═══ Exercise data

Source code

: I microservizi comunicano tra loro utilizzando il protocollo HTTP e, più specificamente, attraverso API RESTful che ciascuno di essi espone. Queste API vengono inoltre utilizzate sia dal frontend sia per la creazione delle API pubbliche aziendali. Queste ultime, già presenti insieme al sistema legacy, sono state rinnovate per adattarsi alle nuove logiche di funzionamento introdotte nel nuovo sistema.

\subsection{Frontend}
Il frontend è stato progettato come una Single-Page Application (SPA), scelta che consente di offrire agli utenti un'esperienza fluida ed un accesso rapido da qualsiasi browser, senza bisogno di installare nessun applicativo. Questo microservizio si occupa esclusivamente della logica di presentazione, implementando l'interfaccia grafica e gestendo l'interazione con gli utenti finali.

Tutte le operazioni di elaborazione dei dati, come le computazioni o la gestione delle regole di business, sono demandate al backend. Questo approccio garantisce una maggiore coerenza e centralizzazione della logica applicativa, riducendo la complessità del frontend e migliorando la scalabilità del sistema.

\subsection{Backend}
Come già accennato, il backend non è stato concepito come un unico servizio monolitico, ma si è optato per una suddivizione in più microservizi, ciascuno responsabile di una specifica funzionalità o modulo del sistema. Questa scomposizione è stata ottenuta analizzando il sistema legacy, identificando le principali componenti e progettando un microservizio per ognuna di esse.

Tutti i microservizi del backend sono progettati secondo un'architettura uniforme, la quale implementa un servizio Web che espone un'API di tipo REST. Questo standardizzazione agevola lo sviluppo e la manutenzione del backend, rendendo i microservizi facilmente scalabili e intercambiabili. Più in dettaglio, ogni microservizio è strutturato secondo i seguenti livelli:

══════

● **Exercise requirements**
Provide solely the number of lines in the data that include the word "stato".

● **Exercise output**
2